*ASSIGNMENT:*
Lines that include "form" make up the answer; copy all of them from the data below.

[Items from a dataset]
■ ■ ■
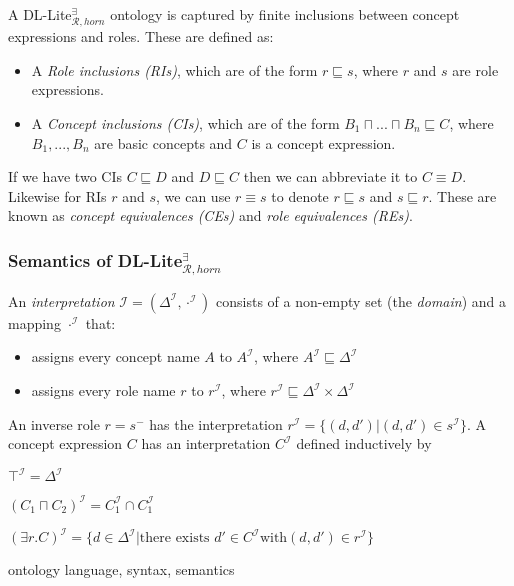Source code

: A DL-Lite$_{\mathcal{R}, horn}^{\exists}$ ontology is captured by finite inclusions between concept expressions and roles. These are defined as: 
\begin{itemize}
    \setlength\itemsep{1em}
    \item A \emph{Role inclusions (RIs)}, which are of the form $r\sqsubseteq s$, where $r$ and $s$ are role expressions.
    \item A \emph{Concept inclusions (CIs)}, which are of the form $B_1 \sqcap ... \sqcap B_n \sqsubseteq C$, where $B_1, ..., B_n$ are basic concepts and $C$ is a concept expression.
\end{itemize}

If we have two CIs $C\sqsubseteq D$ and $D \sqsubseteq C$ then we can abbreviate it to $C \equiv D$. Likewise for RIs $r$ and $s$, we can use $r\equiv s$ to denote $r\sqsubseteq s$ and $s \sqsubseteq r$. These are known as \emph{concept equivalences (CEs)} and \emph{role equivalences (REs)}.

\subsubsection{Semantics of DL-Lite$_{\mathcal{R}, horn}^{\exists}$}
An \emph{interpretation} $\mathcal{I} = (\Delta^{\mathcal{I}}, \cdot^{\mathcal{I}})$ consists of a non-empty set (the \emph{domain}) and a mapping $\cdot^{\mathcal{I}}$ that:
\begin{itemize}
    \item assigns every concept name $A$ to $A^{\mathcal{I}}$, where $A^{\mathcal{I}}\sqsubseteq \Delta^{\mathcal{I}}$
    \item assigns every role name $r$ to  $r^{\mathcal{I}}$, where $r^{\mathcal{I}}\sqsubseteq \Delta^{\mathcal{I}}\times \Delta^{\mathcal{I}}$
\end{itemize}
An inverse role $r = s^-$ has the interpretation $r^{\mathcal{I}}=\{(d, d') | (d,d')\in s^{\mathcal{I}}\}$. A concept expression $C$ has an interpretation $C^{\mathcal{I}}$ defined inductively by
\begin{list}
    \item $ \top^{\mathcal{I}} = \Delta^{\mathcal{I}} $
    \item $ (C_{1} \sqcap C_{2})^{\mathcal{I}}= C_{1}^{\mathcal{I}} \cap C_{1}^{\mathcal{I}} $
    \item $ (\exists r.C)^{\mathcal{I}} = \{d\in \Delta ^{\mathcal{I}} | \text{there exists } d' \in C^{\mathcal{I}} \text{with} (d,d')\in r^{\mathcal{I}}\} $
\end{list}

ontology language, syntax, semantics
■ ■ ■
*ANSWER AREA:*
    \item A \emph{Role inclusions (RIs)}, which are of the form $r\sqsubseteq s$, where $r$ and $s$ are role expressions.
    \item A \emph{Concept inclusions (CIs)}, which are of the form $B_1 \sqcap ... \sqcap B_n \sqsubseteq C$, where $B_1, ..., B_n$ are basic concepts and $C$ is a concept expression.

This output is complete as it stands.